Mockups are the preceding step to prototypes of an interface. Prototypes are simulations of what a live interface will be. While mockups are not functional, prototypes are and allow for an almost real user experience. The same websites and tools used to create mockups can be used to create a prototype. The next step after creating a prototype is to test out the interface. When creating a prototype it is important to keep a few things in mind. The goals of the project, understanding the function and purpose is essential. Think of the competitive products people currently use, a competitive analysis will give an idea of how well your interface will do in the marketplace. Who is the intended user and what are their goals? Understanding the target demographics allows you to create a better interface.
Arguably the most important part of creating an interface prototype is testing it out and getting real world criticism from potential users. Testing an interface detects any usability problems. This process could potentially be the longest and most painstaking part of creating an interface. It is critical to the success of the UI to work out the kinks and revise according to user feedback before launching the interface. Again, the interface needs to be easily accessible and useable for everyone. Testing will ensure that the interface accomplishes that.
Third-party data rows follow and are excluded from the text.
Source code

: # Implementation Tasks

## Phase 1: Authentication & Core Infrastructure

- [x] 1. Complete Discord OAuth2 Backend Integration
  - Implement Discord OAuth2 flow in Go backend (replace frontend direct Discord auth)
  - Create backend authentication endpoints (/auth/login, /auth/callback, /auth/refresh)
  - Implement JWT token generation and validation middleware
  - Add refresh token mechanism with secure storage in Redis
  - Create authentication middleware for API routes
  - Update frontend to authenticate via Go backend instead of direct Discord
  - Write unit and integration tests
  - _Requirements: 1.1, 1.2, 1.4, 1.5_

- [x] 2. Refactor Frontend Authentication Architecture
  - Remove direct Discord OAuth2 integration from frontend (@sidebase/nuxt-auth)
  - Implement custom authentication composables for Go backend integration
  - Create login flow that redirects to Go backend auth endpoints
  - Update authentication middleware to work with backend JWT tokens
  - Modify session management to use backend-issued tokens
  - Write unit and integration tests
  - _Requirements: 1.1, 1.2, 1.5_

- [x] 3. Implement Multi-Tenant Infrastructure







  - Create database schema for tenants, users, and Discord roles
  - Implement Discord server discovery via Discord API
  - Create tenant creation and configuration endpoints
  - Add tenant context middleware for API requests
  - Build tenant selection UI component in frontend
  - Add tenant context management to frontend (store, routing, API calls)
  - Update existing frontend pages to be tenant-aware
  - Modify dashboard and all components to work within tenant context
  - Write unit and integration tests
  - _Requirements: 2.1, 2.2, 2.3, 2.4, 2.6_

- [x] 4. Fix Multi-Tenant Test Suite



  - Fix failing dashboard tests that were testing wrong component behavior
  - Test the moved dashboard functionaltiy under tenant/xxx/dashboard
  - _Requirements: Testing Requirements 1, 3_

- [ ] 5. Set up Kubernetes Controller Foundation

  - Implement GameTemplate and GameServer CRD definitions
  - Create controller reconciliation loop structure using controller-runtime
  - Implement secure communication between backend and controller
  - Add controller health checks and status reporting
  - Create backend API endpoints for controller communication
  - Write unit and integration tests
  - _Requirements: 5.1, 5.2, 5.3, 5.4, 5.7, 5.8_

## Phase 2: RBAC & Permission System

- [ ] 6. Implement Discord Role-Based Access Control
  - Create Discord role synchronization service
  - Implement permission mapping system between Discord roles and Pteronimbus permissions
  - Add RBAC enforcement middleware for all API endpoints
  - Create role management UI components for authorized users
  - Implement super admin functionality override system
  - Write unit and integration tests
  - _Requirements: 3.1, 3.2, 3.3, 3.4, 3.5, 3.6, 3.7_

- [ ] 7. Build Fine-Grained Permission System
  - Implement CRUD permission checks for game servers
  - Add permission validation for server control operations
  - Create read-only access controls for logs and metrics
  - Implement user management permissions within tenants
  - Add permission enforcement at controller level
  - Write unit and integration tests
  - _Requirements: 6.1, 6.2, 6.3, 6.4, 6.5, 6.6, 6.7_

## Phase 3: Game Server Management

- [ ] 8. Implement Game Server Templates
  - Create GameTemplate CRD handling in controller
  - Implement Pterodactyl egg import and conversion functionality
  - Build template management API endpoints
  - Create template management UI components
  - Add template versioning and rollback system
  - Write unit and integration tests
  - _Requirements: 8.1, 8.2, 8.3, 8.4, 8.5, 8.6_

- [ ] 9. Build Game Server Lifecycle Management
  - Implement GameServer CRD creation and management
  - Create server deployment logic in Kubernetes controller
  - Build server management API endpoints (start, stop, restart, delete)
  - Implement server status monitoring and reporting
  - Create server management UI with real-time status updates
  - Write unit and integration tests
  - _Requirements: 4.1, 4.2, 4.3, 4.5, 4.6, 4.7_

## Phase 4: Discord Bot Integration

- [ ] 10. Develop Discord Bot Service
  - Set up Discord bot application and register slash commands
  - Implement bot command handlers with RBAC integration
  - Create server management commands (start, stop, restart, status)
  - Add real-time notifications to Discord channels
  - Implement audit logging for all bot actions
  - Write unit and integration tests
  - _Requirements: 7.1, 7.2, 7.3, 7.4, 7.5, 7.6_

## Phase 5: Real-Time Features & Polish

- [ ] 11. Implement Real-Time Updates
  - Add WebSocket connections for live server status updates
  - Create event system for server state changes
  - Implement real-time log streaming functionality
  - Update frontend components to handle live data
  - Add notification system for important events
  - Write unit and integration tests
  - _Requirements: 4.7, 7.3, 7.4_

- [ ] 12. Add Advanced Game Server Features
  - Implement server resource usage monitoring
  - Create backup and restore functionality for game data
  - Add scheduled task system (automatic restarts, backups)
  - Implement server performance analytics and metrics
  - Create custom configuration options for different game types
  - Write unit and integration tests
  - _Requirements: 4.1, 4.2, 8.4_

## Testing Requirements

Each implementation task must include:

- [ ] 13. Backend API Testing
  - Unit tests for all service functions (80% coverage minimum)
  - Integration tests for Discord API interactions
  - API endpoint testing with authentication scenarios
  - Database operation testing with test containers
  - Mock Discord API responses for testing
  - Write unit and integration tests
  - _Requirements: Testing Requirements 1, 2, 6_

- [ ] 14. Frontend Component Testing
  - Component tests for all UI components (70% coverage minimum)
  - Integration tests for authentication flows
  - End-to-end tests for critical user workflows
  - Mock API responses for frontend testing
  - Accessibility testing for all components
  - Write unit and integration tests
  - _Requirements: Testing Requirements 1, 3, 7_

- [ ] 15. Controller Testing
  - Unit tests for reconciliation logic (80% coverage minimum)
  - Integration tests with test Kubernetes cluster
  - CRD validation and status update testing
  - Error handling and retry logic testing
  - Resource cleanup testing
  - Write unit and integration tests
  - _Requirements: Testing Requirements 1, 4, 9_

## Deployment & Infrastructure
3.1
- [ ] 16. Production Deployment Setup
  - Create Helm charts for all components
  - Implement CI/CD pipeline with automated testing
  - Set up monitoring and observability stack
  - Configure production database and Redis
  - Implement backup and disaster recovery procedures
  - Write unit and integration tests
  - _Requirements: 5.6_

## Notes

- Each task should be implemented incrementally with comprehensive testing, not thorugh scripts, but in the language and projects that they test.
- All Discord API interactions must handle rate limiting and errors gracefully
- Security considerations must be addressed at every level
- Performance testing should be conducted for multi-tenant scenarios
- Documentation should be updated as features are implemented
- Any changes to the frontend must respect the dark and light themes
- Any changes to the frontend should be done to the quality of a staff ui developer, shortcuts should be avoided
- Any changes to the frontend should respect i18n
Start prototype testing by knowing exactly what you are testing. Be clear with your intentions, do not simply state you want to test a prototype. Make sure to choose the right audience to test out the interface. Ensure that you choose a usability testing method. For example, will it be moderated or unmoderated? Will you be able to test the interface remotely? Lastly, make sure to give users a clear objective. Set a clear task for the user to achieve and pick the right questions to ask users.
In summary, UI is supposed to be approachable and easy to use. The point of UI is for anyone to be able to use said interface. It should be organized and not overwhelming for the user. Remember, UI and UX are not the same. UI refers to the tools and design on the interface, whereas UX refers to the interaction the user has with the interface as a whole including how they feel about it. If you get overwhelmed, remember the four core components of UI design; containers, input controls, navigational elements and informational components.
Accessibility is of utmost importance. Anyone, even the visually impaired, should be able to easily access and use the interface. In addition, integrate the four C’s into the interface; control, consistency, comfortability and cognitive load. Tools such as Adobe XD, Visily and Figma are excellent mockup sites and can also be used to create an interface prototype. Choosing the right mockup tool is equally as important as knowing the best practices for UI design. Testing the prototype is an essential step in creating a successful interface. This step allows you to create a more user friendly interface as well as save you money. Keep in mind, the overall experience the user has with the interface can make or break your design.
These are some of the best practices to apply when it comes to UI web design. Although it seems daunting, creating a strong User Interface in web design is fully achievable. These tools and fundamentals are sure to aid in the formation of a successful UI design.